Many companies delivering services based on applications running on cloud face much higher costs than expected. The problem is that over-provisioning is too often the approach taken to minimize risks, in particular when development and release cycles are getting shorter and shorter and there is no time for a proper sizing and tuning process. 

When moving from on-premise to the cloud (often multi-cloud), growing bills may be disregarded during the migration, as this represents a strategic choice expected to deliver multiple benefits, including lower costs and higher business agility. However, sooner or later, growing cloud bills may hamper the ability to deliver services in a cost-effective manner.  

The complexity of Kubernetes resource management mechanisms contributes to this situation. Tuning Kubernetes microservices applications represents a challenge even for the most experienced performance engineers and SREs. In fact, the manual tuning of one microservice typically requires several weeks.

This was the case of a European leader in SaaS-based accounting, payroll & business management services. Their development team was too focused on releasing frequent updates (for new functionalities and regulations) to ensure the cost efficiency of their services.

In the following, we will refer to this real-world case to illustrate some of the challenges in tuning Kubernetes Java-based applications (notice: the same does apply to any other language), in particular when autoscaling policies are in place. We will also show the benefits of the AI-powered optimization approach to automatically find the best tradeoff between performance, resilience, and cost.

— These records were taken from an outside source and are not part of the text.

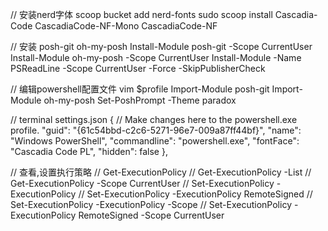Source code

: // 安装nerd字体
scoop bucket add nerd-fonts
sudo scoop install  Cascadia-Code CascadiaCode-NF-Mono  CascadiaCode-NF

// 安装 posh-git oh-my-posh 
Install-Module posh-git -Scope CurrentUser
Install-Module oh-my-posh -Scope CurrentUser
Install-Module -Name PSReadLine -Scope CurrentUser -Force -SkipPublisherCheck


// 编辑powershell配置文件
vim $profile
Import-Module posh-git
Import-Module oh-my-posh
Set-PoshPrompt -Theme paradox


// terminal settings.json
{
    // Make changes here to the powershell.exe profile.
    "guid": "{61c54bbd-c2c6-5271-96e7-009a87ff44bf}",
    "name": "Windows PowerShell",
    "commandline": "powershell.exe",
    "fontFace": "Cascadia Code PL",
    "hidden": false
},

// 查看,设置执行策略
// Get-ExecutionPolicy
// Get-ExecutionPolicy -List
// Get-ExecutionPolicy -Scope CurrentUser
// Set-ExecutionPolicy -ExecutionPolicy <PolicyName>
// Set-ExecutionPolicy -ExecutionPolicy RemoteSigned
// Set-ExecutionPolicy -ExecutionPolicy <PolicyName> -Scope <scope>
// Set-ExecutionPolicy -ExecutionPolicy RemoteSigned -Scope CurrentUser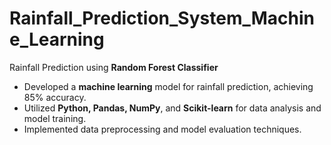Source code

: # Rainfall_Prediction_System_Machine_Learning
Rainfall Prediction using **Random Forest Classifier**
* Developed a **machine learning** model for rainfall prediction, achieving 85% accuracy.
* Utilized **Python, Pandas, NumPy**, and **Scikit-learn** for data analysis and model training.
* Implemented data preprocessing and model evaluation techniques.
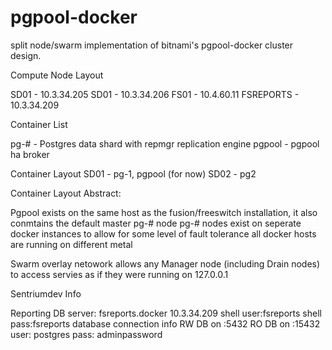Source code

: # pgpool-docker

split node/swarm implementation of bitnami's pgpool-docker cluster design. 

Compute Node Layout

SD01 - 10.3.34.205
SD01 - 10.3.34.206
FS01 - 10.4.60.11
FSREPORTS - 10.3.34.209

Container List

pg-# - Postgres data shard with repmgr replication engine
pgpool - pgpool ha broker


Container Layout
SD01 - pg-1, pgpool (for now)
SD02 - pg2

Container Layout Abstract:

Pgpool exists on the same host as the fusion/freeswitch installation, it also conmtains the default master pg-# node
pg-# nodes exist on seperate docker instances to allow for some level of fault tolerance
all docker hosts are running on different metal

Swarm overlay netowork allows any Manager node (including Drain nodes) to access servies as if they were running on 127.0.0.1

Sentriumdev Info

Reporting DB server:
fsreports.docker
10.3.34.209
shell user:fsreports
shell pass:fsreports
database connection info
RW DB on :5432
RO DB on :15432
user: postgres
pass: adminpassword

Kubernetes autoscaling – a word of caution

Sizing containers and properly setting resource requests and resource limits is very important to ensure performance and resilience (read here why). Kubernetes provides built-in autoscaling capabilities that are often considered as the way to automate this sizing process. In particular, the Vertical Pod Autoscaler (VPA) recommends CPU and memory requests based on the measured pod resource usage.

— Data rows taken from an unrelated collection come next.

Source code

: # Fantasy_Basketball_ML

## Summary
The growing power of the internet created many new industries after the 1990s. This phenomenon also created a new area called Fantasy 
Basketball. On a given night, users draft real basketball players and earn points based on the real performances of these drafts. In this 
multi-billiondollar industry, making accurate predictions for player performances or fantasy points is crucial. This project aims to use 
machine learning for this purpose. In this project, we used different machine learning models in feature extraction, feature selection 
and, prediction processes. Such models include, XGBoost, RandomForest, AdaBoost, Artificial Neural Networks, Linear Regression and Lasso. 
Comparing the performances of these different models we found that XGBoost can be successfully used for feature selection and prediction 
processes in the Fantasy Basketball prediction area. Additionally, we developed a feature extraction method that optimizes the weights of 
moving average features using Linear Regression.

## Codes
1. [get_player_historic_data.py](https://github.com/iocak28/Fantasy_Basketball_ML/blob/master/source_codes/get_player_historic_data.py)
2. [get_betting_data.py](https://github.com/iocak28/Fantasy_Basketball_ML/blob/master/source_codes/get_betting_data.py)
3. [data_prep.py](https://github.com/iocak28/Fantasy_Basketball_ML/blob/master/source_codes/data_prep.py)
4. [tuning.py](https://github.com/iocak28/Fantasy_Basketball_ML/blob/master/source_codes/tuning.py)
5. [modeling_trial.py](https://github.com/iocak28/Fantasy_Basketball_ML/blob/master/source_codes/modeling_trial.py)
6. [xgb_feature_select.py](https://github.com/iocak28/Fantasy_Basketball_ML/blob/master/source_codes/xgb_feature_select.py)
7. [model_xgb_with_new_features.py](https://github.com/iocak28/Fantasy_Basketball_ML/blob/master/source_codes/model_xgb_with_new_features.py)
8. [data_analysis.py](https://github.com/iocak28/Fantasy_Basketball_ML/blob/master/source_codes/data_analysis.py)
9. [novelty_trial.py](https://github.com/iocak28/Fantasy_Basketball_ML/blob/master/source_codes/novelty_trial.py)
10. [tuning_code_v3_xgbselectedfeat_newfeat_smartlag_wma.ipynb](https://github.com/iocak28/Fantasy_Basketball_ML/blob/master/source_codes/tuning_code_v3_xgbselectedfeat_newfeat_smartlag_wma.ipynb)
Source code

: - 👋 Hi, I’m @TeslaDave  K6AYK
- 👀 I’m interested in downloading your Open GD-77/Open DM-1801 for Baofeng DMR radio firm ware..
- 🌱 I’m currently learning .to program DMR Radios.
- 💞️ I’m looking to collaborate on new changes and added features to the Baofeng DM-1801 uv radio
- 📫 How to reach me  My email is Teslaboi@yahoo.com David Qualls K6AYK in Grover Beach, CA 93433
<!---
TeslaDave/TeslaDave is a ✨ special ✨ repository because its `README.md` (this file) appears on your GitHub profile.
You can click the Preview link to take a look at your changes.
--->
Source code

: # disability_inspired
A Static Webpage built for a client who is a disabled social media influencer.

When tuning Kubernetes in contexts where autoscaling is in place, it is important to be aware that Kubernetes autoscalers (including VPA) are based on resource usage only, not taking any application-level metrics such as response time into account. This may have significant implications on the performance and resilience of applications running on Kubernetes.

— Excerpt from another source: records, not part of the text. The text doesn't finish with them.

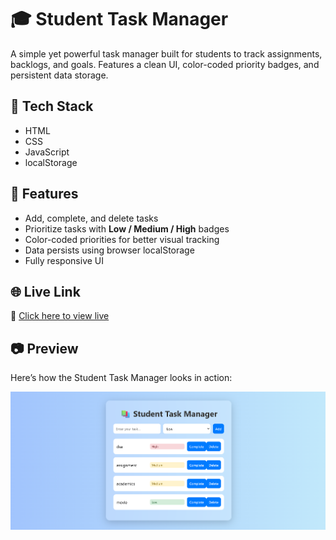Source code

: # 🎓 Student Task Manager

A simple yet powerful task manager built for students to track assignments, backlogs, and goals. Features a clean UI, color-coded priority badges, and persistent data storage.

## 🔧 Tech Stack

- HTML
- CSS
- JavaScript
- localStorage

## 🚀 Features

- Add, complete, and delete tasks
- Prioritize tasks with **Low / Medium / High** badges
- Color-coded priorities for better visual tracking
- Data persists using browser localStorage
- Fully responsive UI

## 🌐 Live Link

🔗 [Click here to view live](https://nishant-singh-sogarwal.github.io/student-task-manager)

## 📷 Preview

Here’s how the Student Task Manager looks in action:

![App Screenshot](screenshot.png)


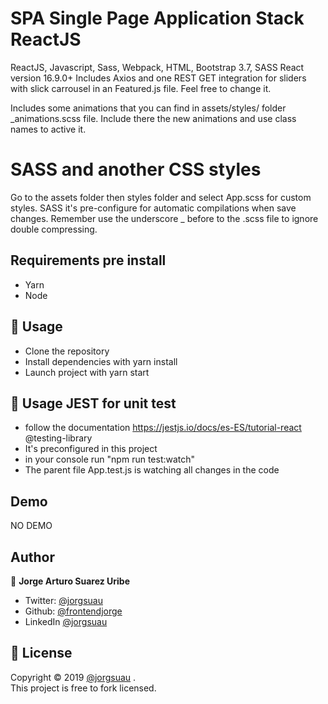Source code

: # SPA Single Page Application Stack ReactJS
ReactJS, Javascript, Sass, Webpack, HTML, Bootstrap 3.7, SASS
React version 16.9.0+
Includes Axios and one REST GET integration for sliders with slick carrousel in an Featured.js file. Feel free to change it.

Includes some animations that you can find in assets/styles/ folder _animations.scss file. Include there the new animations and use class names to active it.

# SASS and another CSS styles
Go to the assets folder then styles folder and select App.scss for custom styles. SASS it's pre-configure for automatic compilations when save changes. Remember use the underscore _ before to the .scss file to ignore double compressing.

## Requirements pre install
- Yarn
- Node

## 🚀 Usage
- Clone the repository
- Install dependencies with yarn install
- Launch project with yarn start

## 🚀 Usage JEST for unit test
- follow the documentation https://jestjs.io/docs/es-ES/tutorial-react @testing-library
- It's preconfigured in this project
- in your console run "npm run test:watch"
- The parent file App.test.js is watching all changes in the code

## Demo
NO DEMO

## Author

👤 **Jorge Arturo Suarez Uribe**

- Twitter: [@jorgsuau](https://twitter.com/jorgsuau)
- Github: [@frontendjorge](https://github.com/frontendjorge)
- LinkedIn [@jorgsuau](https://www.linkedin.com/in/jorgsuau)


## 📝 License

Copyright © 2019 [@jorgsuau](https://www.linkedin.com/in/jorgsuau/)
.<br />
This project is free to fork licensed.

The following figure refers to a Kubernetes microservice serving some typical diurnal traffic pattern (i.e. an initial low load, followed by a high load and then again low load). The top-left chart shows the latency of this service and the defined SLO, while the lower charts show the resource request (left) and the corresponding resource utilization (right) for both CPU and memory.

Vertical Pod Autoscaling in action
Figure 1: Vertical Pod Autoscaling in action

After an initial period under some default configurations for resource requests, VPA was activated. Once activated, it reduced the assigned resources, in particular cutting CPU requests in half. Indeed, since the CPU utilization was below 50%, the service appeared to be overprovisioned. However, under the new settings suggested by the VPA, the latency of the service skyrocketed, thus the service no longer meets the response time SLO.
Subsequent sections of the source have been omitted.